[Saved data entries]
= = = = =

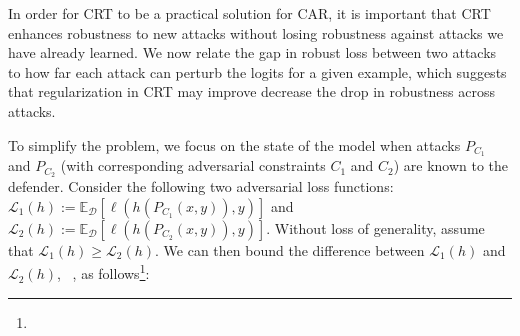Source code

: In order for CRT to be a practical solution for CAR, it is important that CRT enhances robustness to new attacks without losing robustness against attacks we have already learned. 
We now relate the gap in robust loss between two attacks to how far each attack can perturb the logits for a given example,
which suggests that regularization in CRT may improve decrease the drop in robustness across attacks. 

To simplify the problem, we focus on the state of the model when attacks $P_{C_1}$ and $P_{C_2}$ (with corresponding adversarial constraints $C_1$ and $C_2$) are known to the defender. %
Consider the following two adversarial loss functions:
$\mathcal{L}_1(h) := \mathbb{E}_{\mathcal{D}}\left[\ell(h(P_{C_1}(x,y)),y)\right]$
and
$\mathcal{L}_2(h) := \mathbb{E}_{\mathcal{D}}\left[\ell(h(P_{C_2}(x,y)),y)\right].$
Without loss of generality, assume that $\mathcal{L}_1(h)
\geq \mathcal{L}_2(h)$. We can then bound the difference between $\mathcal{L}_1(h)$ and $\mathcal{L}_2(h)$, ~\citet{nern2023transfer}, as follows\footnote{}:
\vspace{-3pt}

= = = = =

Description of the task: Transcribe the lines above exactly, setting aside any picture among them.

Response to the exercise:
Source code

: In order for CRT to be a practical solution for CAR, it is important that CRT enhances robustness to new attacks without losing robustness against attacks we have already learned. 
We now relate the gap in robust loss between two attacks to how far each attack can perturb the logits for a given example,
which suggests that regularization in CRT may improve decrease the drop in robustness across attacks. 

To simplify the problem, we focus on the state of the model when attacks $P_{C_1}$ and $P_{C_2}$ (with corresponding adversarial constraints $C_1$ and $C_2$) are known to the defender. %
Consider the following two adversarial loss functions:
$\mathcal{L}_1(h) := \mathbb{E}_{\mathcal{D}}\left[\ell(h(P_{C_1}(x,y)),y)\right]$
and
$\mathcal{L}_2(h) := \mathbb{E}_{\mathcal{D}}\left[\ell(h(P_{C_2}(x,y)),y)\right].$
Without loss of generality, assume that $\mathcal{L}_1(h)
\geq \mathcal{L}_2(h)$. We can then bound the difference between $\mathcal{L}_1(h)$ and $\mathcal{L}_2(h)$, ~\citet{nern2023transfer}, as follows\footnote{}:
\vspace{-3pt}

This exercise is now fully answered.